MscS samples (500 µg), purified under conditions 1 and 2a, were extracted as described earlier (67). A 20 × 20 cm² silica F254 aluminum plate was dried at 70 °C for 10 min before application of the MscS extracts and lipid standards. A closed tank was lined with filter paper, filled, and equilibrated with chloroform, methanol, and 1 M KCl in a 10:10:3 volume ratio as mobile phase (20). The plate was placed in the tank and left until the mobile phase ascended two-thirds of the plate.
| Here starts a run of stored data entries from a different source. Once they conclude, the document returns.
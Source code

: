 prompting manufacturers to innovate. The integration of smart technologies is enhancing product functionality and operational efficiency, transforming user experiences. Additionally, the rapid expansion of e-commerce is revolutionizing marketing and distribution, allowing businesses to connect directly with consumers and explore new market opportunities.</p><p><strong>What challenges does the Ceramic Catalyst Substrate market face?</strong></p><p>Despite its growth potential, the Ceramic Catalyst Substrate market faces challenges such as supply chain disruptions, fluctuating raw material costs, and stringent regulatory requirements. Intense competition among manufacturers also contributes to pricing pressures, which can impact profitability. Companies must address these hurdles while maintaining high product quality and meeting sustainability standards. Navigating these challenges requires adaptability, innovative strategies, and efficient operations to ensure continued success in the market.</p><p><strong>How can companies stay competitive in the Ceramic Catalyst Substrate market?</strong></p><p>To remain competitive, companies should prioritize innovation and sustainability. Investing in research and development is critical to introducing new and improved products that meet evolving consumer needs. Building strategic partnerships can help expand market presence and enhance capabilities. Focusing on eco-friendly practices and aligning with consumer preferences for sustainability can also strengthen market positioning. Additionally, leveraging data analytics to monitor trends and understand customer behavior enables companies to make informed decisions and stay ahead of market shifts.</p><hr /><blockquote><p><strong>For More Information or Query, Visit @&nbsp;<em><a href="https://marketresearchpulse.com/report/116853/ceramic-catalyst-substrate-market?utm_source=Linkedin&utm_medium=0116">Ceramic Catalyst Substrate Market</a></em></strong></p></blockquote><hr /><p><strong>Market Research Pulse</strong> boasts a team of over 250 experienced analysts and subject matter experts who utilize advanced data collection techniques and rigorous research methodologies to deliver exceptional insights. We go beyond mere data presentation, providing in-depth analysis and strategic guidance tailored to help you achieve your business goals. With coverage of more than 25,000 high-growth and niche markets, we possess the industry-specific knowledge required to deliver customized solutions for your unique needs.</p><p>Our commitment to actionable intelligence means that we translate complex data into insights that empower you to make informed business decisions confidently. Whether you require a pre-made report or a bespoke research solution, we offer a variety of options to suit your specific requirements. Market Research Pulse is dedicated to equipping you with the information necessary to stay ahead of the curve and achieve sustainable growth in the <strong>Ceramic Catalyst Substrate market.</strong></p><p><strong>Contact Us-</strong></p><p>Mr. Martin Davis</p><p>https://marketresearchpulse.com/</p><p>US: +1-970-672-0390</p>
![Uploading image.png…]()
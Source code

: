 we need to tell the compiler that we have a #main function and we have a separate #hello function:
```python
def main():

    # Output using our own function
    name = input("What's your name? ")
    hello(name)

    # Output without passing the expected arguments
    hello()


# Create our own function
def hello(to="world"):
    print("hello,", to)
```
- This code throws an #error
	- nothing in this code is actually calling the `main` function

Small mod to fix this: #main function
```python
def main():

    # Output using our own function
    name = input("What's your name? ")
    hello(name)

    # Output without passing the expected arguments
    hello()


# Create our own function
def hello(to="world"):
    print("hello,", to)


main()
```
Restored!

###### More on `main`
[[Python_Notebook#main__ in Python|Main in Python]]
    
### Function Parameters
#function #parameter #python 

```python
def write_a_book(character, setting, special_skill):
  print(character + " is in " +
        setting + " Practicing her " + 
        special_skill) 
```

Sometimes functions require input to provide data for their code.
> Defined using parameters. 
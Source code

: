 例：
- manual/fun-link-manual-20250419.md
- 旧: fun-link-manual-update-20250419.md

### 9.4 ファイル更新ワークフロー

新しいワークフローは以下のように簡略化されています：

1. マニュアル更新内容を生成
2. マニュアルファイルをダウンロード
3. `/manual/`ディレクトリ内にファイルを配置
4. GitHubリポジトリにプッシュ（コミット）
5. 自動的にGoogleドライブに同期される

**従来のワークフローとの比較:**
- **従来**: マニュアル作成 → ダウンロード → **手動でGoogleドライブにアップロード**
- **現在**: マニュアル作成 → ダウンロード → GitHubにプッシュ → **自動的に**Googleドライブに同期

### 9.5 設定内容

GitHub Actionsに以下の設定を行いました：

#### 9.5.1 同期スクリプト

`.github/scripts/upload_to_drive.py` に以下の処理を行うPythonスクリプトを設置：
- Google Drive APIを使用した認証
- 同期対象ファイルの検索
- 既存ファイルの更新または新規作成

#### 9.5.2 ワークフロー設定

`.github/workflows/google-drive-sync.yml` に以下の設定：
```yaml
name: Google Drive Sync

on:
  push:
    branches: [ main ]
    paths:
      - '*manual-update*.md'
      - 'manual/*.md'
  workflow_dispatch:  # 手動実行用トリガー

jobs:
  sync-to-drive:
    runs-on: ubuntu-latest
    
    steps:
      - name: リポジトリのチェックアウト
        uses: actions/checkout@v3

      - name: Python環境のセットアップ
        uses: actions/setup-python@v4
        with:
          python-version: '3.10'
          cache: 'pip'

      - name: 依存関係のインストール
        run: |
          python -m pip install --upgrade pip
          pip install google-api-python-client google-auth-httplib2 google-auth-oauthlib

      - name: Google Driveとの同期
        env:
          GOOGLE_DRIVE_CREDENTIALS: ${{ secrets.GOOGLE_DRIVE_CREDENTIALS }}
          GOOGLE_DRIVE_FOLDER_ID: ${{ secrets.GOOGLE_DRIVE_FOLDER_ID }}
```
After drying the plate, it was stained with 0.05% (wt/vol) primuline in acetone:water (volume ratio 8:2), and spots were imaged under ultraviolet light (68). Then the plate was sprayed with 0.1% ninhydrin (Thermo Fisher Scientific) in acetone:water (volume ratio 8:2) followed by heating at 120 °C until pink spots developed to specifically detect phosphoethanolamine (69).

Patch Clamp Electrophysiology.

Patch clamp experiments were carried out on inside-out patches of MscS expressed in E. coli strain MJF429 (ΔyggB, ΔmscK) as previously described (21). All data were acquired using an HEKA EPC8 amplifier and Patch Master software (HEKA). Measurements were conducted on at least six patches derived from a minimum of two independent sample preparations. Pressure ratios P_L:P_S for activation of MscL in relation to MscS are given as mean ± SD. The dwell time was analyzed with the software Origin 2019b with a bin size of 5 ms and fitting of a Gaussian distribution to the logarithmic dwell times.

Accession Numbers.

The filtered map and unfiltered half maps are available in the electron microscopy database (EMDB), while the models at the Protein Data Bank (PDB) database are available under the respective accession numbers: EMD-12997, PDB: 7ONL (DDM-solubilized, condition 1), EMD-13003, PDB: 7OO0 (DDM-solubilized, condition 2a), EMD-13006, PDB: 7OO6 (DDM-solubilized with added lipid, condition 3a), EMD-12996, PDB: 7ONJ (LMNG-solubilized, condition 2b), EMD-13008, PDB: 7OOA (LMNG-solubilized with added lipid, open, condition 3b), and EMD-13007, PDB: 7OO8 (LMNG-solubilized with added lipid, closed, condition 3b).

Data Availability

EM maps and PDB models have been deposited in EMDB and PDB [PDB: 7ONL (70), 7OO0 (71), 7OO6 (72), 7ONJ (73), 7OO8 (74), and 7OOA (75); EMDB: EMD-12997 (76), EMD-13003 (77), EMD-13006 (78), EMD-12996 (79), EMD-13007 (80), and EMD-13008 (81)].